The single-photon timing and sensitivity performance and the imaging ability of asynchronous-readout single-photon avalanche diode (SPAD) array detectors have opened up enormous perspectives in fluorescence (lifetime) laser scanning microscopy (FLSM), such as super-resolution image scanning microscopy and high-information content fluorescence fluctuation spectroscopy. However, the strengths of these FLSM techniques depend on the many different characteristics of the detector, such as dark noise, photon-detection efficiency, after-pulsing probability, and optical cross talk, whose overall optimization is typically a trade-off between these characteristics. To mitigate this trade-off, we present, to our knowledge, a novel SPAD array detector with an active cooling system that substantially reduces the dark noise without significantly deteriorating any other detector characteristics.
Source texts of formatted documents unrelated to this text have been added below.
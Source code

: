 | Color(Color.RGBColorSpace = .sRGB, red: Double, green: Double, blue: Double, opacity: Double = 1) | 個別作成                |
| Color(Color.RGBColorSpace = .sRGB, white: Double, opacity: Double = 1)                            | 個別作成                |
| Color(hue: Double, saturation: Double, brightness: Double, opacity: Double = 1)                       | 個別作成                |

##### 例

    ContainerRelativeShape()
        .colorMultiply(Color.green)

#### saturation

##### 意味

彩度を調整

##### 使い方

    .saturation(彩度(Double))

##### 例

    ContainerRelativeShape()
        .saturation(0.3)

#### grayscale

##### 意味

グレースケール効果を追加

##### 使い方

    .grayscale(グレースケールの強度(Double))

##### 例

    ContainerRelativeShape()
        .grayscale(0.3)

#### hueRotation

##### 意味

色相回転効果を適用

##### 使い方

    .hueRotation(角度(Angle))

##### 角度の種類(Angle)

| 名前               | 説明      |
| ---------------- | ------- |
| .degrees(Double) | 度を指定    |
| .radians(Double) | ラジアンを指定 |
In particular, we show that lowering the temperature of the sensor to -15°C significantly improves the signal/noise ratio due to a 10-fold decrease in the dark count rate compared with room temperature. As a result, for imaging, the laser power can be decreased by more than a factor of three, which is particularly beneficial for live-cell super-resolution imaging, as demonstrated in fixed and living cells expressing green-fluorescent-protein-tagged proteins. For fluorescence fluctuation spectroscopy, together with the benefit of the reduced laser power, we show that cooling the detector is necessary to remove artifacts in the correlation function, such as spurious negative correlations observed in the hot elements of the detector, i.e., elements for which dark noise is substantially higher than the median value. Overall, this detector represents a further step toward the integration of SPAD array detectors in any FLSM system.